Por sua vez, a condição é diretamente associada à libertação de dopamina, neurotransmissor responsável pelo prazer e recompensa. Deste modo, pressupõe-se que beijar pode estimular o sistema de recompensa do cérebro dos basoréxicos mais do que em pessoas que não sentem a necessidade do toque labial. Assim, esta resposta neurológica pode explicar porque é que indivíduos com basorexia se sentem cada vez mais atraídos pelo beijo como forma de procurar prazer e satisfação emocional.
A basorexia tem outras implicações – por exemplo, ter mais tendência a sentir-se rejeitado ou mais solidão?
Alguns especialistas acreditam que indivíduos com um sentido acentuado de basorexia podem ter uma necessidade subjacente de proximidade emocional e intimidade. De certa forma, este desejo de ligação através do beijo pode potencialmente compensar necessidades emocionais não satisfeitas, ou servir como um mecanismo de sobrevivência, perante a solidão ou ansiedade. Deste modo, o beijo surge como uma porta para a conexão e uma forma de compensar necessidades emocionais por satisfazer — tratando-se, por isso, de uma defesa.

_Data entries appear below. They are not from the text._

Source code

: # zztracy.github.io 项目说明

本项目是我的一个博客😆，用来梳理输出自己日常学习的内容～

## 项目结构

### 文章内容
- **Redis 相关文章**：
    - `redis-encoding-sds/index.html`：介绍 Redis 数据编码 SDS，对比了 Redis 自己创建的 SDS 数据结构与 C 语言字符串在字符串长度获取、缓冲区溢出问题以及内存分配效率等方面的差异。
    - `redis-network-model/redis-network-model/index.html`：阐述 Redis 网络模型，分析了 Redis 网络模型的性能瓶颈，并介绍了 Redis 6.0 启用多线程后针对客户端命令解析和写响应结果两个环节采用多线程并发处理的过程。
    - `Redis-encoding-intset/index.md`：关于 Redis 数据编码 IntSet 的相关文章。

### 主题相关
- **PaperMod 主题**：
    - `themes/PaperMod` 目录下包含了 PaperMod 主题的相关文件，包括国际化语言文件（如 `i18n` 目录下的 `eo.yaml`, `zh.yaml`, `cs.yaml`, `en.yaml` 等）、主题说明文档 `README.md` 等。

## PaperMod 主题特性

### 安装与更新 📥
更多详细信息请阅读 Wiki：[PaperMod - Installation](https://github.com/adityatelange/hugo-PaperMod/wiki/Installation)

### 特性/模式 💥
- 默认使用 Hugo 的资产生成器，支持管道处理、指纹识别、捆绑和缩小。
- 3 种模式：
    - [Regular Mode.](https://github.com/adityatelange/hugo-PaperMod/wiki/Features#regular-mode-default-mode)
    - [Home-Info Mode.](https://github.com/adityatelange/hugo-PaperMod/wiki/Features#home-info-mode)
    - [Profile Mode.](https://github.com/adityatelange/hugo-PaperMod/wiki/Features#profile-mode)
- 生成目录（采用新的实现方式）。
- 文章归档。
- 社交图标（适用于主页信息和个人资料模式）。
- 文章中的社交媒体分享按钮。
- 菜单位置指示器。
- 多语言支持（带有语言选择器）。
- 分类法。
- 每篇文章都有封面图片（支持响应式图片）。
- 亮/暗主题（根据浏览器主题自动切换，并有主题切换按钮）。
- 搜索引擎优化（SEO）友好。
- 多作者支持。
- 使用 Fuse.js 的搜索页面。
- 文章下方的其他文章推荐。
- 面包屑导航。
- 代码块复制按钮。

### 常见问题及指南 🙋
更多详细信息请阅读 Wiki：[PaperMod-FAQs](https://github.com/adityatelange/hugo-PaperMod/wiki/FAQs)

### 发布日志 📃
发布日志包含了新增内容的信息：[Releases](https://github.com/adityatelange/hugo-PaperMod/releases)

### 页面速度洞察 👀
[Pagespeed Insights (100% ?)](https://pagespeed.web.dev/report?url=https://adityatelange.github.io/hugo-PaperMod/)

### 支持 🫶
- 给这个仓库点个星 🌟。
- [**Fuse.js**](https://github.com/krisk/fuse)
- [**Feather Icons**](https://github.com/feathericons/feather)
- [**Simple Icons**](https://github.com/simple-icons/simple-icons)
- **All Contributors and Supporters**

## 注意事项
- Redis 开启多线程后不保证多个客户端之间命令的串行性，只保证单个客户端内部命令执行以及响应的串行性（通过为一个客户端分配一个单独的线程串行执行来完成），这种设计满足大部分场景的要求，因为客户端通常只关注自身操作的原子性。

Por sua vez, os fatores culturais e sociais também desempenham um papel significativo na formação da experiência da basorexia. Diferentes sociedades têm atitudes diversas em relação ao beijo, desde as mais conservadoras às mais permissivas. Deste modo, as normas socioculturais podem moldar as crenças da pessoa em relação ao beijo, influenciando o seu nível de desejo e até conforto com o ato. Por exemplo, em sociedades onde o beijo é mais um ato mais restrito e visto como extremamente íntimo, os indivíduos com basorexia podem ter dificuldades em lidar com os seus desejos, o que pode levar a sentimentos de culpa ou vergonha.